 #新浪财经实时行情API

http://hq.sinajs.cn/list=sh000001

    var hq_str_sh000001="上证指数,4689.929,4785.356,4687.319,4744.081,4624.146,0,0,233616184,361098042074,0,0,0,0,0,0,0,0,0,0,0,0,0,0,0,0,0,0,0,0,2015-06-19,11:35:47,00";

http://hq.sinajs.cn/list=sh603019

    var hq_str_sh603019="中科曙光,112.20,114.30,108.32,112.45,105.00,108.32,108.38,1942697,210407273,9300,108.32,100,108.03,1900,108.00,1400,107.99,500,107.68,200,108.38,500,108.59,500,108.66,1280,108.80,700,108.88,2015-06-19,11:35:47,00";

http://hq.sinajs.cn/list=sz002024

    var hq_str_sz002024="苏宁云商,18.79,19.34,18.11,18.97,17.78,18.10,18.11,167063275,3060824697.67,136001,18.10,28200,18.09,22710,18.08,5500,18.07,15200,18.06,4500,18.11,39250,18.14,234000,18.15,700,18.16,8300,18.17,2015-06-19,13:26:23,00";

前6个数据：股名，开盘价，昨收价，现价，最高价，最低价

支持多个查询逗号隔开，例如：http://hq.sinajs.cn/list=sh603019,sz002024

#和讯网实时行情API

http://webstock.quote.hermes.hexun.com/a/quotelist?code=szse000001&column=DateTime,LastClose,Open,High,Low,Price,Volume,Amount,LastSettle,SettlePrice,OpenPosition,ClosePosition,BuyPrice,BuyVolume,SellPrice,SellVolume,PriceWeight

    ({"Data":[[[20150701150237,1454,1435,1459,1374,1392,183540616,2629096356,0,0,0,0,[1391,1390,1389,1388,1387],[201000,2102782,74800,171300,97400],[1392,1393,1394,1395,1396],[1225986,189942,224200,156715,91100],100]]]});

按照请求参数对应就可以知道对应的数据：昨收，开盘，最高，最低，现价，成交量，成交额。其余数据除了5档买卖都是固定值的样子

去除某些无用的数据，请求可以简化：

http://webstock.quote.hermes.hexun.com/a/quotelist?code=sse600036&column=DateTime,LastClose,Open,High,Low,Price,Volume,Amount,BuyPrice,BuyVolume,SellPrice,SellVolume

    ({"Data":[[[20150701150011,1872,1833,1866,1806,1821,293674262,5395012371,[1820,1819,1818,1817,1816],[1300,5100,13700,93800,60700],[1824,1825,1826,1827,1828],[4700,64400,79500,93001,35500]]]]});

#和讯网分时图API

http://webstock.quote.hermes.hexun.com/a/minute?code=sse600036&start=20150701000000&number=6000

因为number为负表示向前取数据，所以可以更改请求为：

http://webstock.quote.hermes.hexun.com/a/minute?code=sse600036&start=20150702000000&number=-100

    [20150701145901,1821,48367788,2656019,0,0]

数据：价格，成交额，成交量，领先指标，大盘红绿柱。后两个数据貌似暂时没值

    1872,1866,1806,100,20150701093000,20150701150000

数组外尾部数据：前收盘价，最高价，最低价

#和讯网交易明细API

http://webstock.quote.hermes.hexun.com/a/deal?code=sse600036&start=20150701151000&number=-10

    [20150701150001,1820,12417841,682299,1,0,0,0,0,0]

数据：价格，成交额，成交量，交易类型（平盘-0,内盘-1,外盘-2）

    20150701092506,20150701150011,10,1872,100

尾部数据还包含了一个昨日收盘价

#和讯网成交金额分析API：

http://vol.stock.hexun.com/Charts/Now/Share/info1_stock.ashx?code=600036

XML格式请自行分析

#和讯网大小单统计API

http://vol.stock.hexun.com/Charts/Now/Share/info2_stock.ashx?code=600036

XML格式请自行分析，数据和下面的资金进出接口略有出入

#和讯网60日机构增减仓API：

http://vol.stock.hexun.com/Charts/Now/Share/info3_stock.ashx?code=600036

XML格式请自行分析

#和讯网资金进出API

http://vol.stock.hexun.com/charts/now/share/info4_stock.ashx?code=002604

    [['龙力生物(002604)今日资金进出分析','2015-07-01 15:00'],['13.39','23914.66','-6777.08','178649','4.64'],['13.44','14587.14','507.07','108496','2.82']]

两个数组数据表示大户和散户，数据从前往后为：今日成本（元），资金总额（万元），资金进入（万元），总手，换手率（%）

* * *

• WHAT YOU ARE ASKED TO DO:
Write out all of the records above exactly as they appear.

• ANSWER SPACE:
 #新浪财经实时行情API

http://hq.sinajs.cn/list=sh000001

    var hq_str_sh000001="上证指数,4689.929,4785.356,4687.319,4744.081,4624.146,0,0,233616184,361098042074,0,0,0,0,0,0,0,0,0,0,0,0,0,0,0,0,0,0,0,0,2015-06-19,11:35:47,00";

http://hq.sinajs.cn/list=sh603019

    var hq_str_sh603019="中科曙光,112.20,114.30,108.32,112.45,105.00,108.32,108.38,1942697,210407273,9300,108.32,100,108.03,1900,108.00,1400,107.99,500,107.68,200,108.38,500,108.59,500,108.66,1280,108.80,700,108.88,2015-06-19,11:35:47,00";

http://hq.sinajs.cn/list=sz002024

    var hq_str_sz002024="苏宁云商,18.79,19.34,18.11,18.97,17.78,18.10,18.11,167063275,3060824697.67,136001,18.10,28200,18.09,22710,18.08,5500,18.07,15200,18.06,4500,18.11,39250,18.14,234000,18.15,700,18.16,8300,18.17,2015-06-19,13:26:23,00";

前6个数据：股名，开盘价，昨收价，现价，最高价，最低价

支持多个查询逗号隔开，例如：http://hq.sinajs.cn/list=sh603019,sz002024

#和讯网实时行情API

http://webstock.quote.hermes.hexun.com/a/quotelist?code=szse000001&column=DateTime,LastClose,Open,High,Low,Price,Volume,Amount,LastSettle,SettlePrice,OpenPosition,ClosePosition,BuyPrice,BuyVolume,SellPrice,SellVolume,PriceWeight

    ({"Data":[[[20150701150237,1454,1435,1459,1374,1392,183540616,2629096356,0,0,0,0,[1391,1390,1389,1388,1387],[201000,2102782,74800,171300,97400],[1392,1393,1394,1395,1396],[1225986,189942,224200,156715,91100],100]]]});

按照请求参数对应就可以知道对应的数据：昨收，开盘，最高，最低，现价，成交量，成交额。其余数据除了5档买卖都是固定值的样子

去除某些无用的数据，请求可以简化：

http://webstock.quote.hermes.hexun.com/a/quotelist?code=sse600036&column=DateTime,LastClose,Open,High,Low,Price,Volume,Amount,BuyPrice,BuyVolume,SellPrice,SellVolume

    ({"Data":[[[20150701150011,1872,1833,1866,1806,1821,293674262,5395012371,[1820,1819,1818,1817,1816],[1300,5100,13700,93800,60700],[1824,1825,1826,1827,1828],[4700,64400,79500,93001,35500]]]]});

#和讯网分时图API

http://webstock.quote.hermes.hexun.com/a/minute?code=sse600036&start=20150701000000&number=6000

因为number为负表示向前取数据，所以可以更改请求为：

http://webstock.quote.hermes.hexun.com/a/minute?code=sse600036&start=20150702000000&number=-100

    [20150701145901,1821,48367788,2656019,0,0]

数据：价格，成交额，成交量，领先指标，大盘红绿柱。后两个数据貌似暂时没值

    1872,1866,1806,100,20150701093000,20150701150000

数组外尾部数据：前收盘价，最高价，最低价

#和讯网交易明细API

http://webstock.quote.hermes.hexun.com/a/deal?code=sse600036&start=20150701151000&number=-10

    [20150701150001,1820,12417841,682299,1,0,0,0,0,0]

数据：价格，成交额，成交量，交易类型（平盘-0,内盘-1,外盘-2）

    20150701092506,20150701150011,10,1872,100

尾部数据还包含了一个昨日收盘价

#和讯网成交金额分析API：

http://vol.stock.hexun.com/Charts/Now/Share/info1_stock.ashx?code=600036

XML格式请自行分析

#和讯网大小单统计API

http://vol.stock.hexun.com/Charts/Now/Share/info2_stock.ashx?code=600036

XML格式请自行分析，数据和下面的资金进出接口略有出入

#和讯网60日机构增减仓API：

http://vol.stock.hexun.com/Charts/Now/Share/info3_stock.ashx?code=600036

XML格式请自行分析

#和讯网资金进出API

http://vol.stock.hexun.com/charts/now/share/info4_stock.ashx?code=002604

    [['龙力生物(002604)今日资金进出分析','2015-07-01 15:00'],['13.39','23914.66','-6777.08','178649','4.64'],['13.44','14587.14','507.07','108496','2.82']]

两个数组数据表示大户和散户，数据从前往后为：今日成本（元），资金总额（万元），资金进入（万元），总手，换手率（%）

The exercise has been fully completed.